Monday, October 18, 2010

 A Stunning Review from Houston's "Culture Map"

Opera Vista’s premieres The Silent Prince

An overprotective mother who thinks her son is God? A virile father who rejects his son’s gentle and stereotypical female traits? A deity sent to earth to know great pain and carry the burden of others?
Thai composer Somtow Sucharitkul’s Bollywood-style chamber opera The Silent Prince, although based on an Indian morality tale, crosses many cultural bridges with a comprehensive story line with numerous allegories, tangents and thought-provoking interpretations, all relevant and current.
If you are not familiar with the tales of Temiya, a Buddha reincarnated as a prince who decides to become silent, Sucharitkul’s themes are universal and are similar to Judeo-Christian values.
Written in a very comfortable tonal language, Sucharitkul disperses a misconception that contemporary opera is esoteric and impertinent. A world premiere perfect for the Houston stage, the rich and exotic sonorities created by juxtaposing delicious instruments like the traditional Indian tambura with celeste, the church-like harmonium and harp with colorful coloratura flourishes, the effect was mesmerizing capturing an honest, respectful and modern representation of Indian culture.
For Opera Vista’s biggest spectacle to date, Viswa Subbaraman, artistic director conducted a challenging but satisfying score and assembled a powerful cast. As Chandera Devi, mezzo-soprano Shannon Langman’s enchanting and assertive delivery of rather difficult virtuosic embellishments balanced baritone Timothy Jones’s strong, stubborn and regal character as the King of Kashi.
Sucharitkul’s decision to call for a male soprano as Tamiya intensified the divine and celestial quality of the moment when The Silent Prince is no longer silent.
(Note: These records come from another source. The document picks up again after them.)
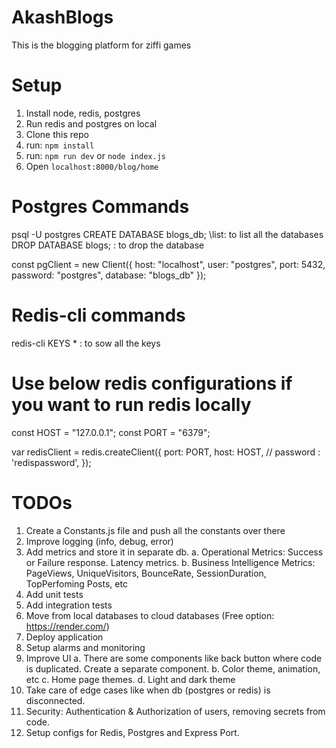 # AkashBlogs
This is the blogging platform for ziffi games


# Setup
1. Install node, redis, postgres
2. Run redis and postgres on local
3. Clone this repo
4. run: `npm install`
5. run: `npm run dev` or `node index.js`
6. Open `localhost:8000/blog/home`


# Postgres Commands
 psql -U postgres
 CREATE DATABASE blogs_db;
 \list: to list all the databases
  DROP DATABASE blogs; : to drop the database

  const pgClient = new Client({
    host: "localhost",
    user: "postgres",
    port: 5432,
    password: "postgres",
    database: "blogs_db"
});


# Redis-cli commands
redis-cli
KEYS * : to sow all the keys

# Use below redis configurations if you want to run redis locally
const HOST = "127.0.0.1";
const PORT = "6379";

var redisClient = redis.createClient({
    port: PORT,
    host: HOST,
    // password  : 'redispassword',
});


# TODOs
1. Create a Constants.js file and push all the constants over there
2. Improve logging (info, debug, error)
3. Add metrics and store it in separate db.
  a. Operational Metrics: Success or Failure response. Latency metrics.
  b. Business Intelligence Metrics: PageViews, UniqueVisitors, BounceRate, SessionDuration, TopPerfoming Posts, etc
4. Add unit tests
5. Add integration tests
6. Move from local databases to cloud databases (Free option: https://render.com/)
7. Deploy application
8. Setup alarms and monitoring
9. Improve UI
    a. There are some components like back button where code is duplicated. Create a separate component.
    b. Color theme, animation, etc
    c. Home page themes.
    d. Light and dark theme
10. Take care of edge cases like when db (postgres or redis) is disconnected. 
11. Security: Authentication & Authorization of users, removing secrets from code.
12. Setup configs for Redis, Postgres and Express Port.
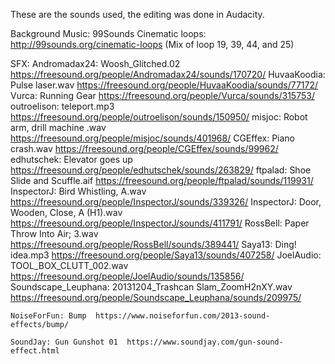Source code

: These are the sounds used, the editing was done in Audacity.

Background Music:
99Sounds Cinematic loops: http://99sounds.org/cinematic-loops
(Mix of loop 19, 39, 44, and 25)

SFX:
	Andromadax24: Woosh_Glitched.02  https://freesound.org/people/Andromadax24/sounds/170720/
	HuvaaKoodia:  Pulse laser.wav  https://freesound.org/people/HuvaaKoodia/sounds/77172/
	Vurca: Running Gear  https://freesound.org/people/Vurca/sounds/315753/
	outroelison: teleport.mp3  https://freesound.org/people/outroelison/sounds/150950/
	misjoc: Robot arm, drill machine .wav  https://freesound.org/people/misjoc/sounds/401968/
	CGEffex: Piano crash.wav  https://freesound.org/people/CGEffex/sounds/99962/
	edhutschek: Elevator goes up  https://freesound.org/people/edhutschek/sounds/263829/
	ftpalad: Shoe Slide and Scuffle.aif  https://freesound.org/people/ftpalad/sounds/119931/
	InspectorJ: Bird Whistling, A.wav  https://freesound.org/people/InspectorJ/sounds/339326/
	InspectorJ: Door, Wooden, Close, A (H1).wav  https://freesound.org/people/InspectorJ/sounds/411791/
	RossBell: Paper Throw Into Air; 3.wav  https://freesound.org/people/RossBell/sounds/389441/
	Saya13: Ding! idea.mp3  https://freesound.org/people/Saya13/sounds/407258/
	JoelAudio: TOOL_BOX_CLUTT_002.wav  https://freesound.org/people/JoelAudio/sounds/135856/
	Soundscape_Leuphana: 20131204_Trashcan Slam_ZoomH2nXY.wav  https://freesound.org/people/Soundscape_Leuphana/sounds/209975/

	NoiseForFun: Bump  https://www.noiseforfun.com/2013-sound-effects/bump/

	SoundJay: Gun Gunshot 01  https://www.soundjay.com/gun-sound-effect.html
Ryan West was able to capture the moment beautifully with a round tone that floated on top of already shimmering orchestral textures.
Although Opera Vista’s plans to include a live elephant did not come to fruition, its omission did not compromise the experience. With a philosophy of less is more, the clarity of the narrative did not need such extraneous flashy additions. But I am certain the Houston Zoo will appreciate the company’s vow to make an donation in honor of Tupelo, the zoo’s most recent arrival as an apology to the audience.
Performing elephants are illegal in Thailand and with plans to tour this production in the works, Opera Vista may just have to get used to the idea.